Carson Small was never armed with a list of questions for his radio interviews but his ever-curious mind, his disarming humility, and his other-worldly gift of not merely hearing but listening made his radio encounters required listening for many and compelling listening for others who marvelled at the humour and humanity of Barbadians, as if exploring a new world through a loudspeaker.
His entry into radio late in his adult life, in 1974, might, on first glance appear to be a social engineering experiment for Barbados Rediffusion (later Starcom Network). Veteran broadcasters Dame Olga Lopes-Seale, Alfred Pragnell and Frank Pardo, the veritable gate-keepers of talent in Barbadian radio in the 1960s and 1970s, saw in Small no mean talent for the microphone. He was already holding his own as station receptionist.

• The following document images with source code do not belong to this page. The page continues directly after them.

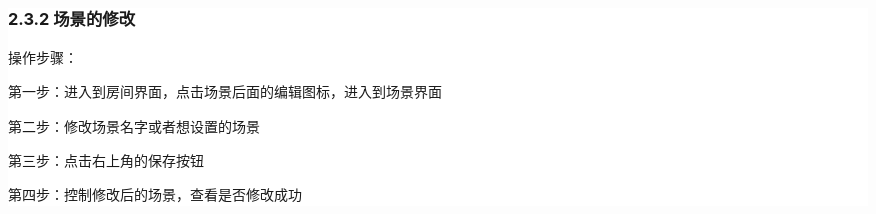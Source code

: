 ### 2.3.2 场景的修改

操作步骤：

第一步：进入到房间界面，点击场景后面的编辑图标，进入到场景界面

第二步：修改场景名字或者想设置的场景

第三步：点击右上角的保存按钮

第四步：控制修改后的场景，查看是否修改成功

It was not an immediate and obvious choice. It was 1974. The great Rediffusion star Joseph Onessimus ‘Joe’ Tudor, host of the roving radio show, Far and Wide, had been dead four years. It was at the behest of the firm of Pardo, Pragnell and Lopes-Seale that Carson Small took over Far and Wide.
And for another two decades, until Rediffusion’s demise in 1997, Carson Small was Far and Wide, as if the jaunty signature tune that sounded every Sunday afternoon had been specially composed to advertise the qualities of its jovial host; as if the programme was his own invention.
For a generation or two of child listeners, Carson Small was best known by any other name but his own; he played the hapless “George” to ‘Aunty Olga’ as ‘straight man’ in a comic double act segment during Rediffusion’s Children’s Party on Saturday mornings. It was here, too, that Small filled the shoes of in-house comedian, Joe Tudor.
Whether it was a district hospital or a community centre or a village gap, Carson Small was an affable, genial and gentle life-force, whose rich baritone voice commanded the attention of interview subject and listener on Rediffusion Star Radio’s Far and Wide.
His job, a skill rarely expounded on today’s airwaves but no less vital in a nation in permanent social upheaval, was as simple to him as it has proved elusive to countless others in his field. Be human. Bring out the humanity in others, their best selves, effortlessly but engagingly. He was as human as he was humane.
To have on the payroll a radio man who just happened to be blind but yet functioned as if a script would be nothing more than an impediment is a noteworthy and laudable achievement for any radio station.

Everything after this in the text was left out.